07/04/2010

Restructuration de la FUNAI : de nombreux candidats pour les nouveaux postes

Pour faire suite au décret présidentiel du 28 décembre 2009, portant sur la restructuration de la Fondation Nationale de l'Indien (FUNAI), un appel à candidatures a été lancé le 12 janvier pour occuper 425 nouveaux emplois, dont 75 postes d'"auxiliaire en indigénisme", 150 postes "d'agent en indigénisme" et 200 postes "d'indigéniste spécialisé". L'organisme chargé de la sélection des candidats a reçu 110'261 réponses. Les quatre postes "d'indigéniste spécialisé" mis au concours dans le Nordeste (excepté le Maranhão), ont été les moins convoités : seulement 370 inscrits, soit 92 candidats pour une place. Mais, il y a eu 5'190 candidats pour les huit postes "d'auxiliaire en indigénisme" offerts dans les États de l'Amapá et du Pará, soit 648 candidats pour un poste. Les épreuves du concours ont eu lieu le 14 mars dans 23 localités du pays. Dans la note du 5 mars qui annonce les lieux des épreuves, et qui résume le cahier des charges de ces trois sortes d'emplois, la FUNAI  rappelle aux intéressés que "...travailler à la FUNAI est plus qu'un emploi, c'est embrasser une cause juste, une mission. Celui qui croit en cette mission doit être disposé à lutter, sans transiger, pour les droits des peuples indigènes vilipendés au long de ces 500 ans de Brésil". La restructuration de la FUNAI a été évoquée, le 4 mars, lors de la réunion plénière de la Commission Nationale de Politique Indigéniste (CNPI). Les représentants des indigènes et des organisations indigénistes, ont adressé un document au président de la Fondation au sujet de cette restructuration. Les signataires rappellent que les indiens n'ont pas été consultés sur ce décret, ce  qui constitue une violation de la Convention 169 de l'Organisation Internationale du Travail (OIT) ratifiée par le Brésil. Ils demandent l'élaboration immédiate d'un calendrier pour une consultation des organisations indigènes sur les ajustements qui, selon eux, doivent être apportés à ce décret.

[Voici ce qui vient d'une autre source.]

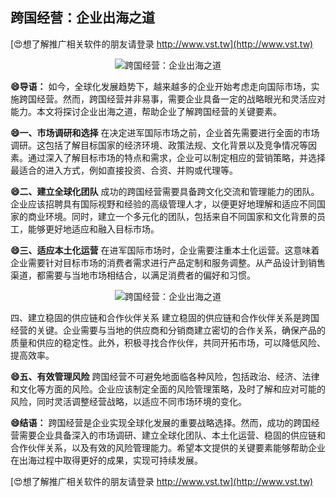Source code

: ## **跨国经营：企业出海之道**

[😍想了解推广相关软件的朋友请登录 http://www.vst.tw](http://www.vst.tw)

 <center><img src="https://vst.tw/MP4/tuiguang/png/3.png" alt="跨国经营：企业出海之道"></center>

**😄导语：**
如今，全球化发展趋势下，越来越多的企业开始考虑走向国际市场，实施跨国经营。然而，跨国经营并非易事，需要企业具备一定的战略眼光和灵活应对能力。本文将探讨企业出海之道，帮助企业了解跨国经营的关键要素。

**😄一、市场调研和选择**
在决定进军国际市场之前，企业首先需要进行全面的市场调研。这包括了解目标国家的经济环境、政策法规、文化背景以及竞争情况等因素。通过深入了解目标市场的特点和需求，企业可以制定相应的营销策略，并选择最适合的进入方式，例如直接投资、合资、并购或代理等。

**😄二、建立全球化团队**
成功的跨国经营需要具备跨文化交流和管理能力的团队。企业应该招聘具有国际视野和经验的高级管理人才，以便更好地理解和适应不同国家的商业环境。同时，建立一个多元化的团队，包括来自不同国家和文化背景的员工，能够更好地适应和融入目标市场。

**😄三、适应本土化运营**
在进军国际市场时，企业需要注重本土化运营。这意味着企业需要针对目标市场的消费者需求进行产品定制和服务调整。从产品设计到销售渠道，都需要与当地市场相结合，以满足消费者的偏好和习惯。

 <center><img src="https://vst.tw/MP4/tuiguang/png/2.png" alt="跨国经营：企业出海之道"></center>

四、建立稳固的供应链和合作伙伴关系
建立稳固的供应链和合作伙伴关系是跨国经营的关键。企业需要与当地的供应商和分销商建立密切的合作关系，确保产品的质量和供应的稳定性。此外，积极寻找合作伙伴，共同开拓市场，可以降低风险、提高效率。

**😄五、有效管理风险**
跨国经营不可避免地面临各种风险，包括政治、经济、法律和文化等方面的风险。企业应该制定全面的风险管理策略，及时了解和应对可能的风险，同时灵活调整经营战略，以适应不同市场环境的变化。

**😄结语：**
跨国经营是企业实现全球化发展的重要战略选择。然而，成功的跨国经营需要企业具备深入的市场调研、建立全球化团队、本土化运营、稳固的供应链和合作伙伴关系，以及有效的风险管理能力。希望本文提供的关键要素能够帮助企业在出海过程中取得更好的成果，实现可持续发展。

[😍想了解推广相关软件的朋友请登录 http://www.vst.tw](http://www.vst.tw)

Pour en savoir plus (en portugais) :

http://www.cetroconcursos.com.br/concurso_selecionado.asp... et http://www.funai.gov.br/ > Últimas Notícias > 05.03 Concurso Funai > Locais de prova, et  > 05.03 Manifestação CNPI

(Ce texte est tiré du bulletin "AYA Info" No 48, de l'association "Appui aux indiens Yanomami d'Amazonie - AYA - 15, Chemin de la Vi-Longe  -  CH - 1213 Onex / Genève - CCP 17-55066-2)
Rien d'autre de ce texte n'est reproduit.